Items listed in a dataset
== Segment start ==
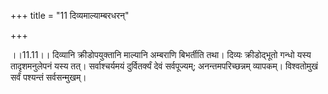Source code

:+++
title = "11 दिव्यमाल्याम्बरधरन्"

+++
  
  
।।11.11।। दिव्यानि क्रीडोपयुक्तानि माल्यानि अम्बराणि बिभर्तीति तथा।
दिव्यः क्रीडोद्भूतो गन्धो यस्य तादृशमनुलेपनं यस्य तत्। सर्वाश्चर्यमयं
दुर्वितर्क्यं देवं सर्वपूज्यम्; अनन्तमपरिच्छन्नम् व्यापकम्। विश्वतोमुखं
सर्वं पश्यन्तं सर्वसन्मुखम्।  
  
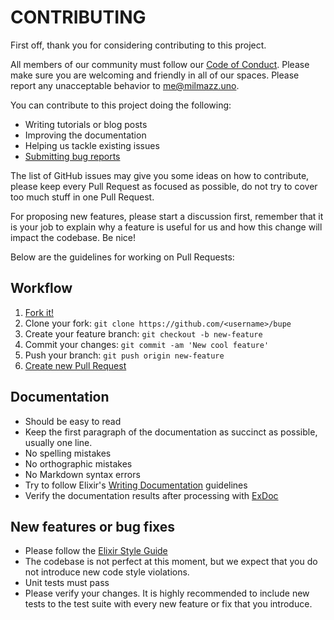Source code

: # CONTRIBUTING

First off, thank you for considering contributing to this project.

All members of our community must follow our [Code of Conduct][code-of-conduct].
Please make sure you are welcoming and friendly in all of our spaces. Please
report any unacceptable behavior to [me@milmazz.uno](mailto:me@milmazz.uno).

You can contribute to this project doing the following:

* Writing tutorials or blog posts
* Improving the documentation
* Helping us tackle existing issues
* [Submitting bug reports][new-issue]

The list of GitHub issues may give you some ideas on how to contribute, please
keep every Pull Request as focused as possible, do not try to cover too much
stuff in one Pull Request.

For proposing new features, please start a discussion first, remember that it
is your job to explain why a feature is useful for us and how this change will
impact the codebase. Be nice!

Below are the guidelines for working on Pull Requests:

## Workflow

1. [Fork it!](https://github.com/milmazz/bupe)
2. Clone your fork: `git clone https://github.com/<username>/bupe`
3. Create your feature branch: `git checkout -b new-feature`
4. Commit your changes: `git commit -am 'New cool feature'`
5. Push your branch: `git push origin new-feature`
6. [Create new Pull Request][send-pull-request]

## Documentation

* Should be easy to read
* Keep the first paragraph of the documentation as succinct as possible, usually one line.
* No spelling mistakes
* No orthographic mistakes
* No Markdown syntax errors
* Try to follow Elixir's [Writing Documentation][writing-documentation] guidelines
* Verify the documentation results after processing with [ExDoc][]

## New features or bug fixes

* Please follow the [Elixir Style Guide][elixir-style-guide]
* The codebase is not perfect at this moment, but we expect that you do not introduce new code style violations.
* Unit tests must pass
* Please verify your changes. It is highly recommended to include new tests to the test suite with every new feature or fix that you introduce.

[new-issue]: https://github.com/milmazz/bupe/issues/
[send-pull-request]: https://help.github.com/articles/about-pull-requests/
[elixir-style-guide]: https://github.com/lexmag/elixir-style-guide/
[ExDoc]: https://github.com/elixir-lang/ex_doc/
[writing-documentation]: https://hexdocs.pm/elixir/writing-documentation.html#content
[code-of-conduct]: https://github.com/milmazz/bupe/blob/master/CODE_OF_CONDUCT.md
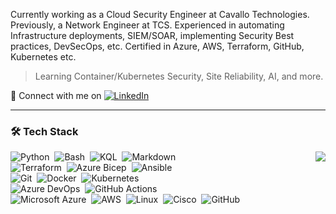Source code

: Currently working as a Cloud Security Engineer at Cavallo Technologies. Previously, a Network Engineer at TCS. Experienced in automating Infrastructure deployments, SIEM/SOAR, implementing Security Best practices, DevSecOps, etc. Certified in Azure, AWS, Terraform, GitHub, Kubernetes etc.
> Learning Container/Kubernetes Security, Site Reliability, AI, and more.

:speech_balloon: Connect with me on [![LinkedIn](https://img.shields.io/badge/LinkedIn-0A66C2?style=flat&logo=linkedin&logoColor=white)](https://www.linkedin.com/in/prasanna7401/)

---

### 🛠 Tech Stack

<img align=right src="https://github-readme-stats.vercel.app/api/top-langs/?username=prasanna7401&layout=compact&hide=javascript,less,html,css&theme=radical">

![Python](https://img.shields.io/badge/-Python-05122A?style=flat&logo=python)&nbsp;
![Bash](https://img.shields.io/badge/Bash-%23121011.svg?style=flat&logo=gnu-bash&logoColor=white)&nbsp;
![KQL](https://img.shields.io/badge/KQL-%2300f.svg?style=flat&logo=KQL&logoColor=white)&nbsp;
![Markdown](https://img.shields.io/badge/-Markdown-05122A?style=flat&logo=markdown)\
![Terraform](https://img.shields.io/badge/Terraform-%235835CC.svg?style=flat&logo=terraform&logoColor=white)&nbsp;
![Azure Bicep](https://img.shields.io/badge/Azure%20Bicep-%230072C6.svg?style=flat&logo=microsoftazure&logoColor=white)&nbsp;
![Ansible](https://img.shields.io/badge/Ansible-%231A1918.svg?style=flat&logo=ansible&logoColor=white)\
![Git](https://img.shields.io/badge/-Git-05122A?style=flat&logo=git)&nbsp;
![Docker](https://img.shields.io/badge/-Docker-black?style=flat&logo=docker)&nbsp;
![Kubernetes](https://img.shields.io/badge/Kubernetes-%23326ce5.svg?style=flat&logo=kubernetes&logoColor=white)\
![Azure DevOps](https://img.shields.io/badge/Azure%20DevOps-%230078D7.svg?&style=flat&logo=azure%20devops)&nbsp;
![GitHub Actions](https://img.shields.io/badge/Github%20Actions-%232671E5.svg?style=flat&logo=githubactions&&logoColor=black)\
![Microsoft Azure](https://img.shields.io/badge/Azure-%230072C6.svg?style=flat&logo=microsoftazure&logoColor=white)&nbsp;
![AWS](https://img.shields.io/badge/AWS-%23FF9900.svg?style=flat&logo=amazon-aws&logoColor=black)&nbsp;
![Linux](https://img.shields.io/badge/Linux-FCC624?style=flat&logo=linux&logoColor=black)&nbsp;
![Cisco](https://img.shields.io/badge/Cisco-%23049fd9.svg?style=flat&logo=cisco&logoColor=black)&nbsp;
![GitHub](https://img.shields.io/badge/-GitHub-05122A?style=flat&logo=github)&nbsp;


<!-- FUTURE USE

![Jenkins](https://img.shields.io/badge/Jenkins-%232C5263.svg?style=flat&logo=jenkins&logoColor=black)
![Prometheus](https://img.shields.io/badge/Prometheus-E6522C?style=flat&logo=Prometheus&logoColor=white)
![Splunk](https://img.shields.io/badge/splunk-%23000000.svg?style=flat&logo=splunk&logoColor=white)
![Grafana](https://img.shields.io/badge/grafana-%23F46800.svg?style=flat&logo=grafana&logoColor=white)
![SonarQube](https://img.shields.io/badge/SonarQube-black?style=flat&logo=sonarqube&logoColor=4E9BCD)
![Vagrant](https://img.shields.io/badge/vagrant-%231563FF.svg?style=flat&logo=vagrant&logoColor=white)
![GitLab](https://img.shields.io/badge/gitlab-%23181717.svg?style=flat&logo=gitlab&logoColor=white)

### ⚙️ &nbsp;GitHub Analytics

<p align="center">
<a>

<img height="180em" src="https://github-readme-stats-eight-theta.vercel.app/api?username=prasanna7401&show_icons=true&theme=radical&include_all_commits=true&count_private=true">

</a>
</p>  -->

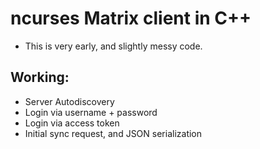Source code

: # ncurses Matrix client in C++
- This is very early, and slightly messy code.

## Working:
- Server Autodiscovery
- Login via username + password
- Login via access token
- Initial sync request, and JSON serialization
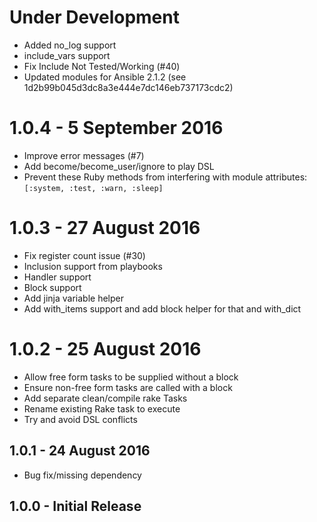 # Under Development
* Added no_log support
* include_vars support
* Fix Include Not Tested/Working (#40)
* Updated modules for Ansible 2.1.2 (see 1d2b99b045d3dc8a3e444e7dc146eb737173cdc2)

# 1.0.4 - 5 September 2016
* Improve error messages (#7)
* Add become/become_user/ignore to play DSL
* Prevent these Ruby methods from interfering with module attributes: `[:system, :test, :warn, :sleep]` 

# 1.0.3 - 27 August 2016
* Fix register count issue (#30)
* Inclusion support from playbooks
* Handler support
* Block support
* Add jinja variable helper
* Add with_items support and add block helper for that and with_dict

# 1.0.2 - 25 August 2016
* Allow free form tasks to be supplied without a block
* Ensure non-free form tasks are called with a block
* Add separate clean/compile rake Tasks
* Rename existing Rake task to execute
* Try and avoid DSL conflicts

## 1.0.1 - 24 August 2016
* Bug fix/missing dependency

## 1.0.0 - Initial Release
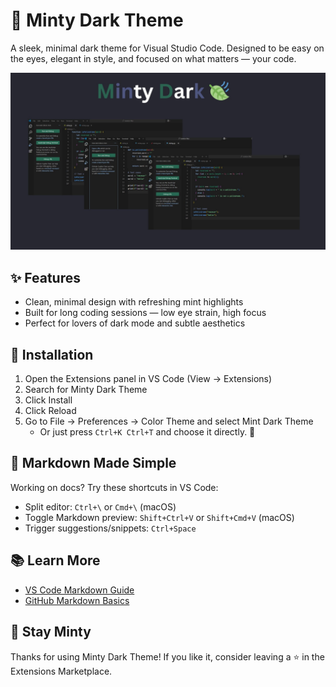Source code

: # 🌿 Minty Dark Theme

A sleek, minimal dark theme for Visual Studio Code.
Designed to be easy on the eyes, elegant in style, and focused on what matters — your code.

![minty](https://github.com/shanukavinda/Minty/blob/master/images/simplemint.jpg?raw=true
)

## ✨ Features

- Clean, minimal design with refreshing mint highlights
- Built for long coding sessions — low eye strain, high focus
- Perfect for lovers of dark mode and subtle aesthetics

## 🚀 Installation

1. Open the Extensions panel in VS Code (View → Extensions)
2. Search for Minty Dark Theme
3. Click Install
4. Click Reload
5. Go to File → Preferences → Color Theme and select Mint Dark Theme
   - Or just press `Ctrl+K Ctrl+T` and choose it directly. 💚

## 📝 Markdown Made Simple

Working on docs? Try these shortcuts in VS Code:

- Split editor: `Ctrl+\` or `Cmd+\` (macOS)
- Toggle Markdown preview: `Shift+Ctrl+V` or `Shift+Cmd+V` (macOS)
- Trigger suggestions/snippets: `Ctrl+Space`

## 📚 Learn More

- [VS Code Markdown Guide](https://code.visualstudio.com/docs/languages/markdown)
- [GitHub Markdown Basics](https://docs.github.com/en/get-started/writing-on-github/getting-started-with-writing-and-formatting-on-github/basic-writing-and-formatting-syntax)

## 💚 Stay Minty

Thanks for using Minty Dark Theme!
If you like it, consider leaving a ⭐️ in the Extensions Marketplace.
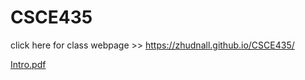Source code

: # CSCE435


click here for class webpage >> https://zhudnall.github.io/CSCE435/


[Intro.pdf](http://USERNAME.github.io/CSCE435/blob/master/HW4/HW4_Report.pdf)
== Segment end ==
- WHAT THIS TASK INVOLVES
Scan the records for lines that hold "true", and reproduce each one you find.

- ANSWER TO THE PROBLEM
<img height="180em" src="https://github-readme-stats-eight-theta.vercel.app/api?username=prasanna7401&show_icons=true&theme=radical&include_all_commits=true&count_private=true">
![minty](https://github.com/shanukavinda/Minty/blob/master/images/simplemint.jpg?raw=true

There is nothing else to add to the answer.